:: Dataset extract
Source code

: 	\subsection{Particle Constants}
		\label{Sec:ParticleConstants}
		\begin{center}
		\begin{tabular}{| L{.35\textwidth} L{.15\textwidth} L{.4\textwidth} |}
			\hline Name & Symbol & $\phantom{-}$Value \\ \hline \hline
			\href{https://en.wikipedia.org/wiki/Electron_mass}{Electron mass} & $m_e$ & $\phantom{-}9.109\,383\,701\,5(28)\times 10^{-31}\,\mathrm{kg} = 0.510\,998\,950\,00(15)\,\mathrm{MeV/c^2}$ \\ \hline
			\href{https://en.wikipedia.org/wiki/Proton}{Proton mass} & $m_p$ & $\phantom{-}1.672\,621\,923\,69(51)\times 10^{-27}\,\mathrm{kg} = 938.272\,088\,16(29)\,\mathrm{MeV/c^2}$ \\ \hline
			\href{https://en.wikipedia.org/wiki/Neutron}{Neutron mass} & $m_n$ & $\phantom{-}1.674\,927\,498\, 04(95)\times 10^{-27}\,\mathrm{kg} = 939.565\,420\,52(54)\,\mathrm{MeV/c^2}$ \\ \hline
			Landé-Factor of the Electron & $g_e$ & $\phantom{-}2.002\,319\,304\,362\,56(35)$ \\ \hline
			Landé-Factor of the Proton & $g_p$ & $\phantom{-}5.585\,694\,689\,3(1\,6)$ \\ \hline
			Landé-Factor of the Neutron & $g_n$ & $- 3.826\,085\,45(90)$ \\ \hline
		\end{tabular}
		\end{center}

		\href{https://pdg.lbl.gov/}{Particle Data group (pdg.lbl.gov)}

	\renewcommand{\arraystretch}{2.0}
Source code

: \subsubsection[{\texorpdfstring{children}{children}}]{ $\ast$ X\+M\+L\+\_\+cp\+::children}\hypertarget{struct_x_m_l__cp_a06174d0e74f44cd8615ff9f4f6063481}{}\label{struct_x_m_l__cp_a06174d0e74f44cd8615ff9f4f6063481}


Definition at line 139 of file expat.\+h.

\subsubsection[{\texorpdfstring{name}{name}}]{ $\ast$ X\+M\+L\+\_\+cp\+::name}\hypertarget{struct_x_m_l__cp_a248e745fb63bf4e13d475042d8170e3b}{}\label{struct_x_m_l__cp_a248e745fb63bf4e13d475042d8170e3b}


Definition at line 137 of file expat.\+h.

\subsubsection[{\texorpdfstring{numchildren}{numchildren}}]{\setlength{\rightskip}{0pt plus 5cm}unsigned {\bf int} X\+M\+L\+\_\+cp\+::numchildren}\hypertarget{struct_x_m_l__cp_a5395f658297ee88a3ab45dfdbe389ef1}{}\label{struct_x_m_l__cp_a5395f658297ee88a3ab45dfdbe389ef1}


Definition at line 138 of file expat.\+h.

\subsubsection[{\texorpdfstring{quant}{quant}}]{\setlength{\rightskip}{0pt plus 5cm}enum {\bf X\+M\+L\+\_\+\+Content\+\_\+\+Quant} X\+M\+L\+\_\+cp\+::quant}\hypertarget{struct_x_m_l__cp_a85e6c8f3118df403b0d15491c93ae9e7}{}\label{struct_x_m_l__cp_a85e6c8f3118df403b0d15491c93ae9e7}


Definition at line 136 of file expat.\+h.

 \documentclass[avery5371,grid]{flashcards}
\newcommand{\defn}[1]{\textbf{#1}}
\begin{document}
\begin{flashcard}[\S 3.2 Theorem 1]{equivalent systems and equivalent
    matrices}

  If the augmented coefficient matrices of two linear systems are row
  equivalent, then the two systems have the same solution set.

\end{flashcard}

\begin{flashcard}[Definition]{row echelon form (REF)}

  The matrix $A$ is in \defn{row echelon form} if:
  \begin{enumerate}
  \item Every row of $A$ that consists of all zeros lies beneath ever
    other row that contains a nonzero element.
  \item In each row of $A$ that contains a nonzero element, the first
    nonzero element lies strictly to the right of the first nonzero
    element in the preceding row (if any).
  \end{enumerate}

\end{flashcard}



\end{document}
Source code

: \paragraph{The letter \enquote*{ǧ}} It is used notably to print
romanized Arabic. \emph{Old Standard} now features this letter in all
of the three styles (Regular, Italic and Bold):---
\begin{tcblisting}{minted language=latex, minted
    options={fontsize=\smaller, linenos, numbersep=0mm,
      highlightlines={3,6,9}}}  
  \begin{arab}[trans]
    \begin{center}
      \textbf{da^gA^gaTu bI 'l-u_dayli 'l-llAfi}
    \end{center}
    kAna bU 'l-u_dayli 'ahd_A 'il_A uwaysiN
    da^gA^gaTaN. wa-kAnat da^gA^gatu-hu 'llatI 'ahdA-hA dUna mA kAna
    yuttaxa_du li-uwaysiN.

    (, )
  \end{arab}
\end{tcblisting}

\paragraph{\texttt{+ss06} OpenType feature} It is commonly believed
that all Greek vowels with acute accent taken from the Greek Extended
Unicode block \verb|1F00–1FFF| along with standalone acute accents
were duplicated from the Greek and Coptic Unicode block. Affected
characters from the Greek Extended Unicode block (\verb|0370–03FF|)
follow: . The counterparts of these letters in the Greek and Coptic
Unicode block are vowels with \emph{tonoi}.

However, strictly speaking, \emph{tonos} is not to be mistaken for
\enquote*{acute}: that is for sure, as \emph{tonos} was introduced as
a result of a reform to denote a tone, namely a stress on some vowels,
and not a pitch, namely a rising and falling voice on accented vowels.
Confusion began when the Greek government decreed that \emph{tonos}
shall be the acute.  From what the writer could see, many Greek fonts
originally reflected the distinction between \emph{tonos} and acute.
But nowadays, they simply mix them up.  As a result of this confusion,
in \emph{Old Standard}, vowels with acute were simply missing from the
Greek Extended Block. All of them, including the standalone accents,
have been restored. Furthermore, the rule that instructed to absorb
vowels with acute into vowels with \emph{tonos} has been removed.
::::
Action item
Write the records out precisely, omitting nothing.

Your solution
Source code

: 	\subsection{Particle Constants}
		\label{Sec:ParticleConstants}
		\begin{center}
		\begin{tabular}{| L{.35\textwidth} L{.15\textwidth} L{.4\textwidth} |}
			\hline Name & Symbol & $\phantom{-}$Value \\ \hline \hline
			\href{https://en.wikipedia.org/wiki/Electron_mass}{Electron mass} & $m_e$ & $\phantom{-}9.109\,383\,701\,5(28)\times 10^{-31}\,\mathrm{kg} = 0.510\,998\,950\,00(15)\,\mathrm{MeV/c^2}$ \\ \hline
			\href{https://en.wikipedia.org/wiki/Proton}{Proton mass} & $m_p$ & $\phantom{-}1.672\,621\,923\,69(51)\times 10^{-27}\,\mathrm{kg} = 938.272\,088\,16(29)\,\mathrm{MeV/c^2}$ \\ \hline
			\href{https://en.wikipedia.org/wiki/Neutron}{Neutron mass} & $m_n$ & $\phantom{-}1.674\,927\,498\, 04(95)\times 10^{-27}\,\mathrm{kg} = 939.565\,420\,52(54)\,\mathrm{MeV/c^2}$ \\ \hline
			Landé-Factor of the Electron & $g_e$ & $\phantom{-}2.002\,319\,304\,362\,56(35)$ \\ \hline
			Landé-Factor of the Proton & $g_p$ & $\phantom{-}5.585\,694\,689\,3(1\,6)$ \\ \hline
			Landé-Factor of the Neutron & $g_n$ & $- 3.826\,085\,45(90)$ \\ \hline
		\end{tabular}
		\end{center}

		\href{https://pdg.lbl.gov/}{Particle Data group (pdg.lbl.gov)}

	\renewcommand{\arraystretch}{2.0}
Source code

: \subsubsection[{\texorpdfstring{children}{children}}]{ $\ast$ X\+M\+L\+\_\+cp\+::children}\hypertarget{struct_x_m_l__cp_a06174d0e74f44cd8615ff9f4f6063481}{}\label{struct_x_m_l__cp_a06174d0e74f44cd8615ff9f4f6063481}


Definition at line 139 of file expat.\+h.

\subsubsection[{\texorpdfstring{name}{name}}]{ $\ast$ X\+M\+L\+\_\+cp\+::name}\hypertarget{struct_x_m_l__cp_a248e745fb63bf4e13d475042d8170e3b}{}\label{struct_x_m_l__cp_a248e745fb63bf4e13d475042d8170e3b}


Definition at line 137 of file expat.\+h.

\subsubsection[{\texorpdfstring{numchildren}{numchildren}}]{\setlength{\rightskip}{0pt plus 5cm}unsigned {\bf int} X\+M\+L\+\_\+cp\+::numchildren}\hypertarget{struct_x_m_l__cp_a5395f658297ee88a3ab45dfdbe389ef1}{}\label{struct_x_m_l__cp_a5395f658297ee88a3ab45dfdbe389ef1}


Definition at line 138 of file expat.\+h.

\subsubsection[{\texorpdfstring{quant}{quant}}]{\setlength{\rightskip}{0pt plus 5cm}enum {\bf X\+M\+L\+\_\+\+Content\+\_\+\+Quant} X\+M\+L\+\_\+cp\+::quant}\hypertarget{struct_x_m_l__cp_a85e6c8f3118df403b0d15491c93ae9e7}{}\label{struct_x_m_l__cp_a85e6c8f3118df403b0d15491c93ae9e7}


Definition at line 136 of file expat.\+h.

 \documentclass[avery5371,grid]{flashcards}
\newcommand{\defn}[1]{\textbf{#1}}
\begin{document}
\begin{flashcard}[\S 3.2 Theorem 1]{equivalent systems and equivalent
    matrices}

  If the augmented coefficient matrices of two linear systems are row
  equivalent, then the two systems have the same solution set.

\end{flashcard}

\begin{flashcard}[Definition]{row echelon form (REF)}

  The matrix $A$ is in \defn{row echelon form} if:
  \begin{enumerate}
  \item Every row of $A$ that consists of all zeros lies beneath ever
    other row that contains a nonzero element.
  \item In each row of $A$ that contains a nonzero element, the first
    nonzero element lies strictly to the right of the first nonzero
    element in the preceding row (if any).
  \end{enumerate}

\end{flashcard}



\end{document}
Source code

: \paragraph{The letter \enquote*{ǧ}} It is used notably to print
romanized Arabic. \emph{Old Standard} now features this letter in all
of the three styles (Regular, Italic and Bold):---
\begin{tcblisting}{minted language=latex, minted
    options={fontsize=\smaller, linenos, numbersep=0mm,
      highlightlines={3,6,9}}}  
  \begin{arab}[trans]
    \begin{center}
      \textbf{da^gA^gaTu bI 'l-u_dayli 'l-llAfi}
    \end{center}
    kAna bU 'l-u_dayli 'ahd_A 'il_A uwaysiN
    da^gA^gaTaN. wa-kAnat da^gA^gatu-hu 'llatI 'ahdA-hA dUna mA kAna
    yuttaxa_du li-uwaysiN.

    (, )
  \end{arab}
\end{tcblisting}

\paragraph{\texttt{+ss06} OpenType feature} It is commonly believed
that all Greek vowels with acute accent taken from the Greek Extended
Unicode block \verb|1F00–1FFF| along with standalone acute accents
were duplicated from the Greek and Coptic Unicode block. Affected
characters from the Greek Extended Unicode block (\verb|0370–03FF|)
follow: . The counterparts of these letters in the Greek and Coptic
Unicode block are vowels with \emph{tonoi}.

However, strictly speaking, \emph{tonos} is not to be mistaken for
\enquote*{acute}: that is for sure, as \emph{tonos} was introduced as
a result of a reform to denote a tone, namely a stress on some vowels,
and not a pitch, namely a rising and falling voice on accented vowels.
Confusion began when the Greek government decreed that \emph{tonos}
shall be the acute.  From what the writer could see, many Greek fonts
originally reflected the distinction between \emph{tonos} and acute.
But nowadays, they simply mix them up.  As a result of this confusion,
in \emph{Old Standard}, vowels with acute were simply missing from the
Greek Extended Block. All of them, including the standalone accents,
have been restored. Furthermore, the rule that instructed to absorb
vowels with acute into vowels with \emph{tonos} has been removed.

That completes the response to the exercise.